Where Do the 2014 Seahawks and Patriots Rank Historically?
Since 2000, 478 different teams have played full seasons on an NFL gridiron. Some were great -- we'll never forget the undefeated (regular season, of course) 2007 New England Patriots. Some were not so great -- remember the winless 2008 Lions?
To reach the Super Bowl, you almost have to be more like the '07 Patriots than the '08 Lions. (Unless you're the Carolina Panthers.) That seems to be the case this year, as both New England and Seattle, one seeds, will face off in the big game.
We know both teams are good. This year, New England's defense ranked sixth in the league in terms of Net Expected Points (NEP), while the offense was second. Seattle's defense was one of the best, while the offense finished sixth.

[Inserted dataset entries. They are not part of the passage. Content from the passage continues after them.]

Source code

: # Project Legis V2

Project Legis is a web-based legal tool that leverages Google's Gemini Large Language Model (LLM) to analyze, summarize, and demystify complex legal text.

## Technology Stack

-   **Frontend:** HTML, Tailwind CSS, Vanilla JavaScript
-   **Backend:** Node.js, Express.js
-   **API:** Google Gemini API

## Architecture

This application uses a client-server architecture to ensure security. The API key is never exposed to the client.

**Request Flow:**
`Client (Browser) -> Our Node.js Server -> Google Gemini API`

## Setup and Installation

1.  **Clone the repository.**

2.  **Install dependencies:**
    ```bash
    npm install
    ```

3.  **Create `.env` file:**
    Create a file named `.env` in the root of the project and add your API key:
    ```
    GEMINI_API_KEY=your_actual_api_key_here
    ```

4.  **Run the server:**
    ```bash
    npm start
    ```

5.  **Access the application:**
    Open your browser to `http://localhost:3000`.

You can't get much better than that.
Well, maybe you can. We have a metric we use at numberFire called nERD, which tells us the number of points a team would be expected to win by on a neutral field against an average team. A squad with a nERD of, say, 9.00 would be expected to beat an ordinary team by nine points on a neutral field. If the opposition had a nERD of 2.50, the expected point differential in the game would be 6.50.
In 2014, the Seahawks ended the regular season with a nERD of 8.95, the best in the NFL. New England's was a close 7.68.
Like I said, we've seen 478 different NFL teams compete since the turn of the century -- over the last 15 years. How do these nERD scores compete?
If you consider this logically, we've seen 30 Super Bowl teams since 2000, counting this season. You would expect, then, for these Super Bowl representatives to at least rank close to the top 30 in nERD. Sure, some teams make the Super Bowl when they're not very good, but the Patriots and Seahawks are both one seeds. They're good.
They're just not as good as you might think. Seattle's 8.95 nERD ranks 30th since 2000 -- according to our numbers, last year's Seattle team was 1.74 points better.
What's more shocking is that New England's nERD is 50th. Within the Patriots' history since the turn of the century, this is actually New England's eighth-best team. It just goes to show how dominant they've been over the last 15 years, considering eight of their 15 teams are top-50 ones.
From strictly a nERD perspective -- and, for the record, this isn't the end-all to our game projections, especially because this value can change in the playoffs -- we'd expect a 1.27-point Super Bowl game. It's going to be close.